Segment Start: Records for processing

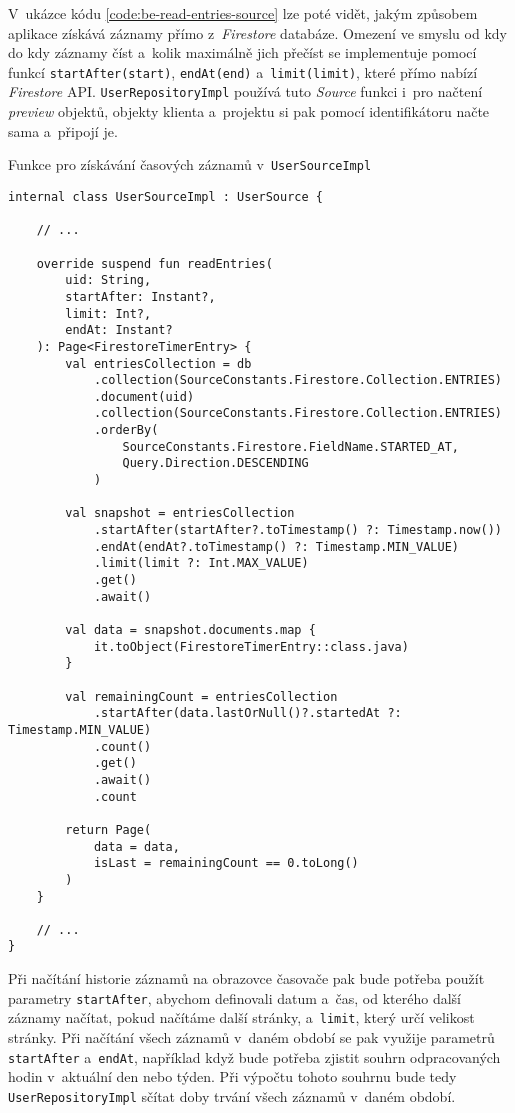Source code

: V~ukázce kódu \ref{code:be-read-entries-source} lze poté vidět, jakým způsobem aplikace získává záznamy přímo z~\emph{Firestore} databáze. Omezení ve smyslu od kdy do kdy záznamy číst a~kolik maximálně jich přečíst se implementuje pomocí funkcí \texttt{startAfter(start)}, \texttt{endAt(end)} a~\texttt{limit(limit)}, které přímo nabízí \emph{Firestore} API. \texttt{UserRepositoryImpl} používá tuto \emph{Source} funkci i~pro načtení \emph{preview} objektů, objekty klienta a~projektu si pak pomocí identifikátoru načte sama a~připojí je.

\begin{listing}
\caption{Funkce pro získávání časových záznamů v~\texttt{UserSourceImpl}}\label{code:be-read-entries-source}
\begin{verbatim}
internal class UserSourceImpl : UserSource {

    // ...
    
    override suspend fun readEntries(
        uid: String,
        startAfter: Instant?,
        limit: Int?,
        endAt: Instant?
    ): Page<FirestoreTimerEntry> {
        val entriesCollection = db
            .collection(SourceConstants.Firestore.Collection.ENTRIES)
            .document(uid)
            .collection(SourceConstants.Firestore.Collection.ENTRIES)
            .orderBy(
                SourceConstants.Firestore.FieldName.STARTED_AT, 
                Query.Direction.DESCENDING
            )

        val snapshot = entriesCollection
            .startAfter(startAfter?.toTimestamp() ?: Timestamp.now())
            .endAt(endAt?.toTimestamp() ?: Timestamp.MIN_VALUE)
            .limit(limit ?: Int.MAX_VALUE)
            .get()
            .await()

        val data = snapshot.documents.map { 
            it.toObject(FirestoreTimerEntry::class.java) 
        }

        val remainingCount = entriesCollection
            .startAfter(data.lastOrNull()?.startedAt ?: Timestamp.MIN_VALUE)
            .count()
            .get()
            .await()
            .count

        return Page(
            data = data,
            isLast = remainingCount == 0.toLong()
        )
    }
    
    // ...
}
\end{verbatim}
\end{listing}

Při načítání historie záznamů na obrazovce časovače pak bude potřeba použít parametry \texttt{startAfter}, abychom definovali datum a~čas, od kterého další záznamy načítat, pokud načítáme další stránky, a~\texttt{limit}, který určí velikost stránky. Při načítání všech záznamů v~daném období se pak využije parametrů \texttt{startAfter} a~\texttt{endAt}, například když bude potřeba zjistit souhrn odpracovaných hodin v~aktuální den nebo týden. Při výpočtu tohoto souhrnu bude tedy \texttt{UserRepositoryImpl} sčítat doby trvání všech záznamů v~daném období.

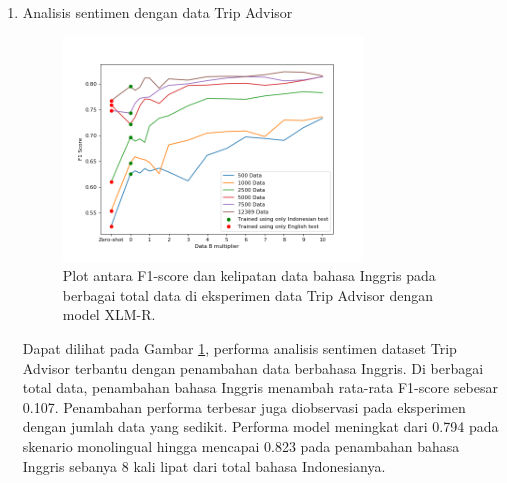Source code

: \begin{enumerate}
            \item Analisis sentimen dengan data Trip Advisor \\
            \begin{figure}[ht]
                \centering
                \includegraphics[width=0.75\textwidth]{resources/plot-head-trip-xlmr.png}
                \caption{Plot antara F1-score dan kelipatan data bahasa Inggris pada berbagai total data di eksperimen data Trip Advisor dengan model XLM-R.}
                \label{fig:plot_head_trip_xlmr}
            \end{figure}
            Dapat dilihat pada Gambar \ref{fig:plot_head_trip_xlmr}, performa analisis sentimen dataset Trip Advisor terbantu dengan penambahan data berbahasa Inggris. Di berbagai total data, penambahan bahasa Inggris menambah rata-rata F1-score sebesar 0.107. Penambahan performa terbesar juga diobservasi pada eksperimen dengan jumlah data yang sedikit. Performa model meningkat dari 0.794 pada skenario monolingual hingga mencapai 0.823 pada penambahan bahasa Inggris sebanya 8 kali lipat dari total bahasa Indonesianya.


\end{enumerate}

Segment End: Records for processing

- **Exercise directions**: State the number of lines in these entries that include the string "label". Provide nothing beyond that number.

- **Expected answer**: 2